=== Begin Enclosure ===

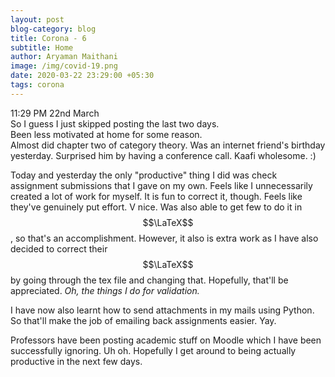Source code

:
 ```yaml
---
layout: post
blog-category: blog
title: Corona - 6
subtitle: Home
author: Aryaman Maithani
image: /img/covid-19.png
date: 2020-03-22 23:29:00 +05:30
tags: corona
---
```

11:29 PM 22nd March  
So I guess I just skipped posting the last two days.  
Been less motivated at home for some reason.  
Almost did chapter two of category theory. Was an internet friend's birthday yesterday. Surprised him by having a conference call. Kaafi wholesome. :)  

Today and yesterday the only "productive" thing I did was check assignment submissions that I gave on my own. Feels like I unnecessarily created a lot of work for myself. It is fun to correct it, though. Feels like they've genuinely put effort. V nice. Was also able to get few to do it in $$\LaTeX$$, so that's an accomplishment. However, it also is extra work as I have also decided to correct their $$\LaTeX$$ by going through the tex file and changing that. Hopefully, that'll be appreciated. _Oh, the things I do for validation._  

I have now also learnt how to send attachments in my mails using Python. So that'll make the job of emailing back assignments easier. Yay.  

Professors have been posting academic stuff on Moodle which I have been successfully ignoring. Uh oh. Hopefully I get around to being actually productive in the next few days.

=== End Enclosure ===

== PROBLEM STATEMENT ==
Your reply should contain only an exact copy of the lines from the beginning of the material through the line with "Almost did chapter", both ends included, with the pictures removed.

== ANSWER TO THIS PROBLEM ==
Source code

:
 ```yaml
---
layout: post
blog-category: blog
title: Corona - 6
subtitle: Home
author: Aryaman Maithani
image: /img/covid-19.png
date: 2020-03-22 23:29:00 +05:30
tags: corona
---
```

11:29 PM 22nd March  
So I guess I just skipped posting the last two days.  
Been less motivated at home for some reason.  
Almost did chapter two of category theory. Was an internet friend's birthday yesterday. Surprised him by having a conference call. Kaafi wholesome. :)  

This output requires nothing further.